Welcome to this seminar, where PhD research fellow Khalid Dader (Tampere University) will present his research on shifting gender roles and identities in Gaza.
The ongoing genocidal violence in Gaza has transformed the very fabric of gender roles and identities, creating ‘death-spaces’ where survival is the only goal. In these spaces, traditional masculine roles of breadwinner, protector, and decision-maker have been shattered, leaving men grappling with feelings of helplessness as the destruction exceeds their ability to fulfill these responsibilities. At the same time, women are forced to confront unimaginable hardships, including navigating pregnancy and childbirth in dangerous, unsanitary conditions with no access to medical care.
This talk will explore the profound reconfigurations of gender roles, highlighting how both men and women in Gaza are forced to renegotiate their identities in the face of devastation. Further, I will reflect on the limits of language, scholarship, and theory in capturing the full scope of these lived experiences and consider new frameworks for understanding gender in spaces of mass violence and annihilation.

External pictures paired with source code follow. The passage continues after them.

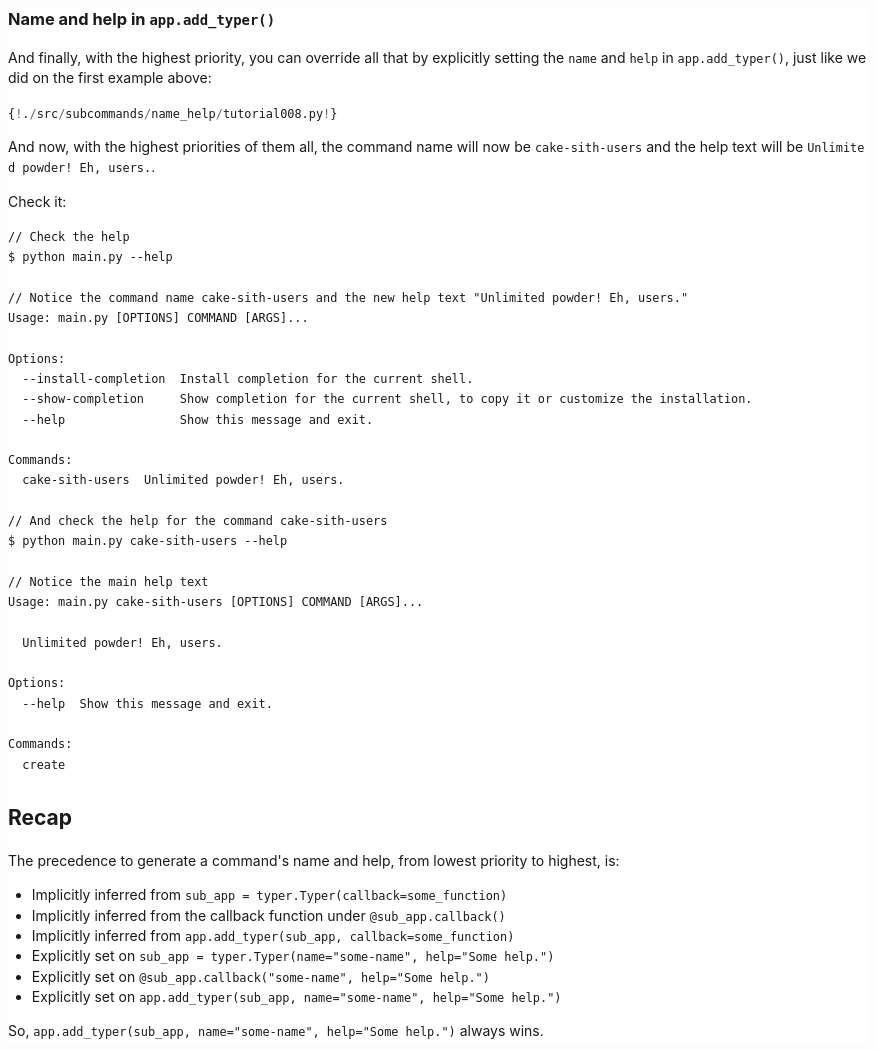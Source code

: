 ### Name and help in `app.add_typer()`

And finally, with the highest priority, you can override all that by explicitly setting the `name` and `help` in `app.add_typer()`, just like we did on the first example above:

```Python hl_lines="21"
{!./src/subcommands/name_help/tutorial008.py!}
```

And now, with the highest priorities of them all, the command name will now be `cake-sith-users` and the help text will be `Unlimited powder! Eh, users.`.

Check it:

<div class="termy">

```console
// Check the help
$ python main.py --help

// Notice the command name cake-sith-users and the new help text "Unlimited powder! Eh, users."
Usage: main.py [OPTIONS] COMMAND [ARGS]...

Options:
  --install-completion  Install completion for the current shell.
  --show-completion     Show completion for the current shell, to copy it or customize the installation.
  --help                Show this message and exit.

Commands:
  cake-sith-users  Unlimited powder! Eh, users.

// And check the help for the command cake-sith-users
$ python main.py cake-sith-users --help

// Notice the main help text
Usage: main.py cake-sith-users [OPTIONS] COMMAND [ARGS]...

  Unlimited powder! Eh, users.

Options:
  --help  Show this message and exit.

Commands:
  create
```

</div>

## Recap

The precedence to generate a command's name and help, from lowest priority to highest, is:

* Implicitly inferred from `sub_app = typer.Typer(callback=some_function)`
* Implicitly inferred from the callback function under `@sub_app.callback()`
* Implicitly inferred from `app.add_typer(sub_app, callback=some_function)`
* Explicitly set on `sub_app = typer.Typer(name="some-name", help="Some help.")`
* Explicitly set on `@sub_app.callback("some-name", help="Some help.")`
* Explicitly set on `app.add_typer(sub_app, name="some-name", help="Some help.")`

So, `app.add_typer(sub_app, name="some-name", help="Some help.")` always wins.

Khalid Dader is a literary translator and an academic researcher. Currently, he is a PhD fellow researcher at Tampere University, part of the project «Dwelling with Crisis: Home at Spaces of Chronic Violence» (HOMCRI). In June 2023, he obtained a two-year master’s degree in Human Rights and Multiculturalism with a focus on masculinities and human dignity in the Gaza Strip. In May 2020, Dader finished his BA in English Language and Literature. His research interests as an emerging scholar are interdisciplinary such as poetic justice, political ‘literary’ translation, human dignity and/or Karamah, masculinities, and homemaking within crisis-ridden spaces.
«Stort møterom» is on the second floor of the Georg Sverdrup building, along from the café and the canteen.
We will serve coffee and light refreshments at this seminar.